A técnica recém-desenvolvida foi usada para medições em tecidos vivos, o que foi feito por cientistas do Centro Nacional de Pesquisa Cardiovascular. Por meio dessa pesquisa, a equipe descobriu que os neutrófilos, que é um tipo de célula imune, apresentam diferentes comportamentos no sangue durante processos inflamatórios. Além disso, eles descobriram que um dos processos está associado a doenças cardiovasculares.
A pesquisa foi publicada na revista Natureza.
Habilita Novos Tratamentos
Esses desenvolvimentos podem permitir novos tratamentos para minimizar o impacto dos ataques cardíacos.
O professor Fernando Díaz de María é chefe do Grupo de Processamento Multimídia da UC3M e um dos autores da pesquisa.
“Nossa contribuição consiste no desenho e desenvolvimento de um sistema totalmente automático, baseado em técnicas de visão computacional, que permite caracterizar as células em estudo por meio da análise de vídeos capturados por biólogos com a técnica de microscopia intravital”, diz María.
Enquanto os estudos biológicos tradicionais são frequentemente apoiados por análises de algumas centenas de células caracterizadas manualmente, o novo estudo envolveu medições automáticas da forma, tamanho, movimentos e posição em relação ao vaso sanguíneo de alguns milhares de células. Isso possibilita a realização de análises biológicas avançadas com maior significância estatística.
Vantagens do Novo Sistema
Os pesquisadores dizem que o novo sistema tem várias vantagens quando se trata de tempo e precisão.

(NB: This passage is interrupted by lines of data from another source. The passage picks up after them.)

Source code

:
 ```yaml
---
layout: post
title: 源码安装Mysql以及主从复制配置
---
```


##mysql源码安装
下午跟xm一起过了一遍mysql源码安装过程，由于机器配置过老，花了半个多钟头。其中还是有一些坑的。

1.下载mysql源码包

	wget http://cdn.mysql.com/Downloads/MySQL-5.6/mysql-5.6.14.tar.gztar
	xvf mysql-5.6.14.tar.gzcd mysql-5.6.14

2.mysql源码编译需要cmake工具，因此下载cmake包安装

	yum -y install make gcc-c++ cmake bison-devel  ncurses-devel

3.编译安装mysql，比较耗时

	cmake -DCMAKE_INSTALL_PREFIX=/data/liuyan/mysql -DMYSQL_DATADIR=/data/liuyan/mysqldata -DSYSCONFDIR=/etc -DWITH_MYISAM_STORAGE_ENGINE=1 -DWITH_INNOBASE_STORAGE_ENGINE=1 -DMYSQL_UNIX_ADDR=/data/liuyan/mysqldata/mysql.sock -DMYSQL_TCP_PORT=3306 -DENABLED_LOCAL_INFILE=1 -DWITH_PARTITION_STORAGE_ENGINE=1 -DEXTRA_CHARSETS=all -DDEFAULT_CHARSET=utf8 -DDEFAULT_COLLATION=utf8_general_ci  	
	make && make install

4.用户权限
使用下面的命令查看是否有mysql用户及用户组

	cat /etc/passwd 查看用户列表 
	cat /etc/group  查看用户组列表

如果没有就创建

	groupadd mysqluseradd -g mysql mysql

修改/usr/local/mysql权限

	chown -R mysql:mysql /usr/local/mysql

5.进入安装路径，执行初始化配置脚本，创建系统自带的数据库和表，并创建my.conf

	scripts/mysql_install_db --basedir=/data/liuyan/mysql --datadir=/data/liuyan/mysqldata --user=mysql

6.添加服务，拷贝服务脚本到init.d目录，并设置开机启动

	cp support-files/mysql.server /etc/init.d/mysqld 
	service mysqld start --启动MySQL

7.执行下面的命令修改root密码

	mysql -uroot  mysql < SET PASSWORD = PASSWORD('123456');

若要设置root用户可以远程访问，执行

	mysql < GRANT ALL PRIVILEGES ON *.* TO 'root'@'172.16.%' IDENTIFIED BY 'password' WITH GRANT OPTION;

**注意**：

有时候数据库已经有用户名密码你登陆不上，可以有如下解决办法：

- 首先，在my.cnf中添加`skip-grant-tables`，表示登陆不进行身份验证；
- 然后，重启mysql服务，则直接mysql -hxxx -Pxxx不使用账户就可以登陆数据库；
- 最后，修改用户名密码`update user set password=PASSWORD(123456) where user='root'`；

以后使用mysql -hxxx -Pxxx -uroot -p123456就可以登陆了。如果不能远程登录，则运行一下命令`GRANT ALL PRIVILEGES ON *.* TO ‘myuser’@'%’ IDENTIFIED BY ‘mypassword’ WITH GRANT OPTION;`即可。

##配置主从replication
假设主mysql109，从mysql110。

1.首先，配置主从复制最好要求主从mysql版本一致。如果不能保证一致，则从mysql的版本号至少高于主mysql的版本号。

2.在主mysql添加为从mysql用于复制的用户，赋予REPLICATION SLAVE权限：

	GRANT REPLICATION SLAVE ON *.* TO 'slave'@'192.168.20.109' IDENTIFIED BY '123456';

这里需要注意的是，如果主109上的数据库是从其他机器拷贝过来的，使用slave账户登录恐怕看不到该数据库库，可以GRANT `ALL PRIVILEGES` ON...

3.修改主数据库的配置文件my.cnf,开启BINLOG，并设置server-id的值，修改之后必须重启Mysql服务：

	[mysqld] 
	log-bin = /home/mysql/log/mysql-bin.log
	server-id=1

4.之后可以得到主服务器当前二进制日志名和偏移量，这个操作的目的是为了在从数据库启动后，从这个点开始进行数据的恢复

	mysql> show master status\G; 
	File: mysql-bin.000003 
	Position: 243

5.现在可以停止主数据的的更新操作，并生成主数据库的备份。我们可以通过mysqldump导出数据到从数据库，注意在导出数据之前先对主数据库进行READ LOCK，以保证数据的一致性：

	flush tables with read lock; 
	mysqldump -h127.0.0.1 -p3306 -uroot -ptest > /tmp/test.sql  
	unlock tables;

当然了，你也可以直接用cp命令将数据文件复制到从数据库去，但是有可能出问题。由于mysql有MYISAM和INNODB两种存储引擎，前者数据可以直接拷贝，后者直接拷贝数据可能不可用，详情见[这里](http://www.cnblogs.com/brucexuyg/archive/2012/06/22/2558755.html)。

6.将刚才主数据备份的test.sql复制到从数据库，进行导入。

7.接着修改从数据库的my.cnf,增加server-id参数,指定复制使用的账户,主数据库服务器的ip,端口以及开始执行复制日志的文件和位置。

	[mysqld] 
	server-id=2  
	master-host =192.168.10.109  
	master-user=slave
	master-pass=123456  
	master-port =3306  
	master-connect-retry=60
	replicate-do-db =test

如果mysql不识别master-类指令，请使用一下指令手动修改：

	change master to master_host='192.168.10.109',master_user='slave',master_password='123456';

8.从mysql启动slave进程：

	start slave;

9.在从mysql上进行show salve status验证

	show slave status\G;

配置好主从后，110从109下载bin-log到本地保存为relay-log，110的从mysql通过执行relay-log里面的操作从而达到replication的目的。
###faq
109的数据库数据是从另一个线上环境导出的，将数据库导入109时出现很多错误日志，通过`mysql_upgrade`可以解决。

Ivan González Díaz é Professor Associado no Departamento de Teoria dos Sinais e Comunicações da UC3M. Ele também é um dos membros da equipe de pesquisa.
“Não é viável manter um biólogo especialista segmentando e rastreando células em vídeo por meses. Por outro lado, para dar uma ideia aproximada (pois depende do número de células e da profundidade do volume 3D), nosso sistema leva apenas 15 minutos para analisar um vídeo de 5 minutos”, diz Díaz.
A equipe contou com redes neurais profundas para segmentação e detecção de células. Para implantar o sistema no novo contexto, a equipe teve que gerar muitos exemplos de treinamento, e o sistema teve que incorporar várias outras técnicas estatísticas e modelos geométricos.
O sistema requer um software versátil que pode ser adaptado a outros problemas.
Miguel Molina Moreno é outro dos pesquisadores.
“Na verdade, já estamos aplicando em outros cenários diferentes, estudando o comportamento imunológico de células T e células dendríticas em tecidos cancerosos. E os resultados provisórios são promissores”, diz Moreno.